Dr. Hanan Shai

Dr. Hanan Shai is a lecturer in the political science department at Bar-Ilan University.

'Human Dignity and Liberty' damaged democracy

The 1992 Basic Law puts the "other" above ourselves, and is suicidal. Israel is engulfed in a moral crisis, and it needs to be addressed as such, rather than as a legal or judicial one.

Two constitutional revolutions led to the crisis engulfing Israeli democracy: the idea that everything can be decided by the Supreme Court, and the Basic Law: Human Dignity and Liberty. The concept of giving the Supreme Court the final say transformed political discourse, which dating back to the Second Aliyah had been based on ideology and morality, to a technical discussion of law and legalities. The legal discourse deleted any discussion of ethics and conscience from Israeli democracy; eradicated ethos, respect, and shame; ousted people of vision and spirit from the leadership of the nation; and filled the country to bursting with lawyers.

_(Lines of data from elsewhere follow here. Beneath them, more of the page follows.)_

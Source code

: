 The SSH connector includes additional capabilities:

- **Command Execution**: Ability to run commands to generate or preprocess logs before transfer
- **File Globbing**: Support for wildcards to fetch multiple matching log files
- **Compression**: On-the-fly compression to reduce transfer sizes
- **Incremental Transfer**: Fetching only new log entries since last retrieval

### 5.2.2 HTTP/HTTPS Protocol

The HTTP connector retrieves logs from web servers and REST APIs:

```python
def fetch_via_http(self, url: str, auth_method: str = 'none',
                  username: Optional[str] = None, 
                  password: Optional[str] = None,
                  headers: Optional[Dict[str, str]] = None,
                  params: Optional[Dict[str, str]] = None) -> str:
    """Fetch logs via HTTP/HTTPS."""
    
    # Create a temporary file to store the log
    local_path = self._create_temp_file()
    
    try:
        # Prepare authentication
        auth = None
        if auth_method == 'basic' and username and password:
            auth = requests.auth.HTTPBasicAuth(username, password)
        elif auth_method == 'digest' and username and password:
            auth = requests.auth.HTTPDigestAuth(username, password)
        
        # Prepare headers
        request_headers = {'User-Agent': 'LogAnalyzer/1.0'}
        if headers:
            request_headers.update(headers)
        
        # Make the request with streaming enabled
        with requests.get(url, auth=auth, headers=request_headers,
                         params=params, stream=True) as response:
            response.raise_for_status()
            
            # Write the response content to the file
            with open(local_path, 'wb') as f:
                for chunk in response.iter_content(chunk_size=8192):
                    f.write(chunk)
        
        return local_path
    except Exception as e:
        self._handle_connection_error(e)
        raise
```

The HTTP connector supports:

But it was the Basic Law: Human Dignity and Liberty (1992) that dealt the most severe blow to Israeli democracy. The law was enacted under the influence of the European perception of the "other," which was spearheaded by the philosopher Emmanuel Levinas in an attempt to prevent attacks on "others" who are not "like us," which is what paved the way for the Holocaust. Levinas never envisioned the danger from the other end. Like with autoimmune diseases, giving priority to the "other" over oneself merely because they are different, persecuted, poor, or weak – even if they are criminals or even despicable terrorists – turned into a badge of morality for Europe.

Judaism expresses how others should be treated in the prescript to "love your neighbor as yourself" and "you shall love [the stranger] as yourself (Leviticus 19:18,34)." Like other moral values in Judaism, the obligation to love the other stems from altruism that also exists in nature, which is designed to protect not only the person who is helped but the person who helps them. The European version of how the "other" should be treated turned the teleological, beneficial assistance into a form of altruism that threatens the existence of the giver – making it suicidal and immoral. Zionist thinker and author Ahad Ha'am (Asher Zvi Hirsch Ginsberg) opposed that version of altruism, claiming that he had "no right" to destroy his life for the sake of another's life.

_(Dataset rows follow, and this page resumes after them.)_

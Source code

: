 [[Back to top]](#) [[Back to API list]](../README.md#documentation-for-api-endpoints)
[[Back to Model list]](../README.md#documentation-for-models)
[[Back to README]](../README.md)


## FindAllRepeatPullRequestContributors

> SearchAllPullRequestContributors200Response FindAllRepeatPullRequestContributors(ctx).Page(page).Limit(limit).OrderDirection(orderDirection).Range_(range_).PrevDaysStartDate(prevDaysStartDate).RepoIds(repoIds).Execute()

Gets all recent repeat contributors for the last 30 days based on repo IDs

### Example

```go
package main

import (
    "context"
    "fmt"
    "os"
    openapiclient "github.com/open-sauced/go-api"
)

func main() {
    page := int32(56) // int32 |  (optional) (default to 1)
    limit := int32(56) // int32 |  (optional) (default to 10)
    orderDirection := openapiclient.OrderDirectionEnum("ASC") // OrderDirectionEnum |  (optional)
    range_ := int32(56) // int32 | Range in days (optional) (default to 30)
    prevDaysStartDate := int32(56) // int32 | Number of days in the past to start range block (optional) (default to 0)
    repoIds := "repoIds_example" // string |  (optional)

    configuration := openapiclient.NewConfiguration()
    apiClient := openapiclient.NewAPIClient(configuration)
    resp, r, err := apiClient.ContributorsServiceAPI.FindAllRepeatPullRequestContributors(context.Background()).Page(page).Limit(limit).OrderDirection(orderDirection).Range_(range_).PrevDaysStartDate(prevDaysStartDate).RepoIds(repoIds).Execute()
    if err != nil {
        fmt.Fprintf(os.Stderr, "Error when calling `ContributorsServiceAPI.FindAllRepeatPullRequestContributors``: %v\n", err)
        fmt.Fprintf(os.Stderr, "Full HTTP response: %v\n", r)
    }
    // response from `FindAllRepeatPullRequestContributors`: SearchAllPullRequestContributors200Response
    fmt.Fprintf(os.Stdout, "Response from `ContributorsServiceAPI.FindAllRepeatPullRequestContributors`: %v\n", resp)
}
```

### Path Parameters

From the earliest days of the Zionist enterprise, Jewish morality has flowed through the veins of Israeli democracy. David Ben-Gurion argued that western democracy was not enough for Israel, that the state had special Jewish content that should be shared with the world, and that the values of life and human liberty ran deeper "with us" than in western democracy.

The Basic Law: Human Dignity and Liberty instilled the European perception of morality into Israeli democracy. Like any living thing that is distressed when it receives an infusion of the wrong type of blood, this "transfusion" caused a deep crisis in our democracy.

That moral crisis lies at the heart of the rift between the Supreme Court and the elite that supports it and the rest of the citizens of Israel. The "man on the street" senses that the morality which stems from the perception of "human dignity" goes against the perception that "truth springs up from the earth," and "righteousness smiles down from heaven (Psalm 85:11)." For that reason, amendments to the law alone will not suffice to resolve the crisis.

The damage caused must be addressed in terms of morality, by a renewal of a democratic, ideological debate that will make the "outlook" that guides the justice of the Supreme Court transparent. Their current "worldview" must be replaced by what the founders of Israeli democracy intended – Jewish morality, according to which lawmakers and judges alike will operate.

We need brave public leaders and intellectuals to lead a democratic discussion about the values of this kind of morality and how they can be adjusted to modern-day law – people like the ones who put together the Kinneret Convention. It would be better if this came before any constitutional reform, which the moral reform might render superfluous.